The cofession

Price: £ 1900

Category: Oil Paint

Author: BHX010

Size: 1400 mm x 980 mm

Description

The painting has a rectangle orientation, the composition is visibly dependent on this form. There are no diagonal nor horizontal lines, the painting is based on unreadable shapes. We cannot clearly see which one is dominant, each spot seem to be important part of this expressive image.

When we start analyzing those strange and distorted forms, we perceive gnarled bones or cartilages plainly juxtaposed to dark background. When our imagination becomes the main percolator of the reality, we perceive those objects as human forms, with face, twisted and brokes bones but with no feelings. When we follow this way of interpretation, the next association is body after death, maybe already buried and now shown to us as an example of our weakness. That is why we experience this painting as disturbing representation of in-tranquility.
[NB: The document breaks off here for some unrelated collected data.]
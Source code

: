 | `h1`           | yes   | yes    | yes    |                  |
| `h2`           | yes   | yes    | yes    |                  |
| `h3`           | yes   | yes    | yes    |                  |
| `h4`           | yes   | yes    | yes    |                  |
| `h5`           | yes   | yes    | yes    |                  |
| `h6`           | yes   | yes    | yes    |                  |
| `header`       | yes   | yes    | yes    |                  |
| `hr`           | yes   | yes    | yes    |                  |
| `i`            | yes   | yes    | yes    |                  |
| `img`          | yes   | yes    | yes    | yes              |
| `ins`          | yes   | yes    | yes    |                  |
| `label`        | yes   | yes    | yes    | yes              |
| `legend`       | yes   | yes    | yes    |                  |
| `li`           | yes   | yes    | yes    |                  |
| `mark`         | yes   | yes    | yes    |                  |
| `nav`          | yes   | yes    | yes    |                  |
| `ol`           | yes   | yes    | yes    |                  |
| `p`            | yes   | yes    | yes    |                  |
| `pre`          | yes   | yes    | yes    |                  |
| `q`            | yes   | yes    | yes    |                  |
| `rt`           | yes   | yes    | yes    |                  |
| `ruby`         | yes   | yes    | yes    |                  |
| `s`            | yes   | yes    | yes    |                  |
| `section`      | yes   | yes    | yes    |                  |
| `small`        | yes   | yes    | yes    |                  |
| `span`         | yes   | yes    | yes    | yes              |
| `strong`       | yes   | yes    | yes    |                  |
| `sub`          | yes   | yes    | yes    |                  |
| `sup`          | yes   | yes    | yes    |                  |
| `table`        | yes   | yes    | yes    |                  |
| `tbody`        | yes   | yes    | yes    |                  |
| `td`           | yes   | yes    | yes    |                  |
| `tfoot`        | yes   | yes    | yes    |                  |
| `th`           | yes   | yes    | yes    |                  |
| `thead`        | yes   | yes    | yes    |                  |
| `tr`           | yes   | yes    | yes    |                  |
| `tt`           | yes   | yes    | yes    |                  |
We think about the purpose of painting things like that – we are allowed to see the author's sensitive or cruel side? Is it just viewer's perception making jokes of his own mind or we are watching somebody's weird and conscientious in pictorial form? Perhaps we are witnesses of really intensive experiences, balance between dream and reality, nightmare and real situations seen before.

 

The range of colours is not large, restricted to blackish shadows in parts of background and indifferent whites or greys. This selection of colours influences the general duskiness of the painting. Here is a important aspect of perceiving this representation – the anxiety is growing as watching the picture. Colours are deeper and darker, connecting them with the action is a natural consequence. The expression of this image is grasped with patches seemengly composed in disorder, with erratic irregular shapes. It emphasizes the experience of in-tranquility.

 

We cannot also point that the composition is obviously closed or opened – elaborate planning which elements are put out diversifies it. To sum up, there is no doubt about the disturbing impression but there is still no answer what was the painter's intentions, is it just feeling like interrupting the viewer or serious confession.